History of Physician Dispensing

Physician dispensing- also called point-of-care dispensing- has been around since physicians began practicing medicine. As early as 1271, physicians and pharmacists in France feuded over medication dispensing laws.  In China, physician dispensing was a component of the country’s economic transformations in 1949 and 1979 but became a target of China’s health care reform of 2009.  The discussion has continued since in many countries, and most countries have some form of regulation for physician dispensing.

In the United States, a reemergence of physician dispensing occurred in the early 1980s. Physician dispensing in its present form began in 1982 with the introduction by the Food & Drug Administration (FDA) of regulations that gave approval for re-packaging of drugs. 
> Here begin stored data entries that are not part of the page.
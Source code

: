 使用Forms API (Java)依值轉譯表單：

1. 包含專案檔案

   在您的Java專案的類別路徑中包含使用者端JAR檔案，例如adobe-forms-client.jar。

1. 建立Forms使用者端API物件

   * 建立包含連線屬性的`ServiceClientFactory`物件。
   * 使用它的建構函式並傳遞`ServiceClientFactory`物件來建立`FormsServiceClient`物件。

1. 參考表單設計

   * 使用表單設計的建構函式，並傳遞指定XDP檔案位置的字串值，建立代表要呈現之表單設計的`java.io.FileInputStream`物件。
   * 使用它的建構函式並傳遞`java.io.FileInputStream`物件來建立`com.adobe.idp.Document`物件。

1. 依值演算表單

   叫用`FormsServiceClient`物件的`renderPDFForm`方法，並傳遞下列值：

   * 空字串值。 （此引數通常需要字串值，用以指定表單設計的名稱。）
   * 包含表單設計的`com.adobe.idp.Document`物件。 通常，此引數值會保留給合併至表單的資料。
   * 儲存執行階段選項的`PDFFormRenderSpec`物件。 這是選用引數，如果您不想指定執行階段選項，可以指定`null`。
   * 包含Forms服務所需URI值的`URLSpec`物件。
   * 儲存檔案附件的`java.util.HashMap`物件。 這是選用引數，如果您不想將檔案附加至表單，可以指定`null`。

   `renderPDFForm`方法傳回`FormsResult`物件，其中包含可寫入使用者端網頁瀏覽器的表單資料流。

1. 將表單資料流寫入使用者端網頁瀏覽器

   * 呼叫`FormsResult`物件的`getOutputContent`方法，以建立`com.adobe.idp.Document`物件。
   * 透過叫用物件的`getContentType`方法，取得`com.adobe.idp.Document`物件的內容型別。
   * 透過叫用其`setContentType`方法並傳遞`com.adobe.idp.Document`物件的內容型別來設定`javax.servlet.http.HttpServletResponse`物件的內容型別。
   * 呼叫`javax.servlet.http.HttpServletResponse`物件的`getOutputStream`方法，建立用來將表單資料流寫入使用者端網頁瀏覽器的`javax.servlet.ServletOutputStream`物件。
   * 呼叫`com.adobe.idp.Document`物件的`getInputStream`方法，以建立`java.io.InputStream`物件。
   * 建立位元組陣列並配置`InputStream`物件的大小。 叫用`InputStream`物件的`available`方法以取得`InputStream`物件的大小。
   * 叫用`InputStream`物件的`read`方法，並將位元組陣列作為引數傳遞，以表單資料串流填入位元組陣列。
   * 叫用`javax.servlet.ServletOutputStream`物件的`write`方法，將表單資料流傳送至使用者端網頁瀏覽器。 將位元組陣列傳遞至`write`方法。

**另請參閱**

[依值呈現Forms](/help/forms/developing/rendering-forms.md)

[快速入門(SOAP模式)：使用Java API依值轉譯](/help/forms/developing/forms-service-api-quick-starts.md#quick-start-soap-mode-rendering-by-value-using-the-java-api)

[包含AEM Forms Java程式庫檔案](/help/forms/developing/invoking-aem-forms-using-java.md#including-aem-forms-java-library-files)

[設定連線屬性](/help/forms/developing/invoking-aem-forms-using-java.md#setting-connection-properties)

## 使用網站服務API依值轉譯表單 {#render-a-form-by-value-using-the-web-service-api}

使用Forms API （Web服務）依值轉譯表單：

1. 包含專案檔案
Here’s a timeline of its evolution:

  • 1983: The retail pharmacy industry led a nationwide campaign to eliminate the physician’s right to dispense prescriptions. 
  • 1985: Congress passed legislation to secure a physician’s right to dispense FDA-approved medications to their own patients.
  • 1990s: Dispensing systems were in development to make the physician dispensing process fast, easy and cost-effective for providers.
  • 2000s: Physician revenue began declining from historical sources. Declining reimbursements have forced physicians to see more patients for less time, resulting in decreased patient satisfaction and an increase in patients switching providers.  Physicians are more assertively seeking complimentary revenue sources such as in-office dispensing.

When considering implementing a physician dispensary, the number one concern of physicians is whether or not it is legal. Under the Stark Law, in-office dispensing is acceptable when dispensing is limited to the physician’s own patients within the practice environment, and the medications meet FDA guidelines for repackaging and labeling. 

In the United States, all 50 states have regulations governing physician dispensing; 46 states allow physicians to participate in the profit from their practices’ in-office dispensaries. Only five states have more restrictive laws- Massachusetts, Montana, New York, Texas and Utah; in these states, physician dispensing is allowed but limited. Most states do not require anything beyond the physician’s existing DEA and state license to dispense medications; a few states have a designated dispensing license, which is offered at a minimal cost.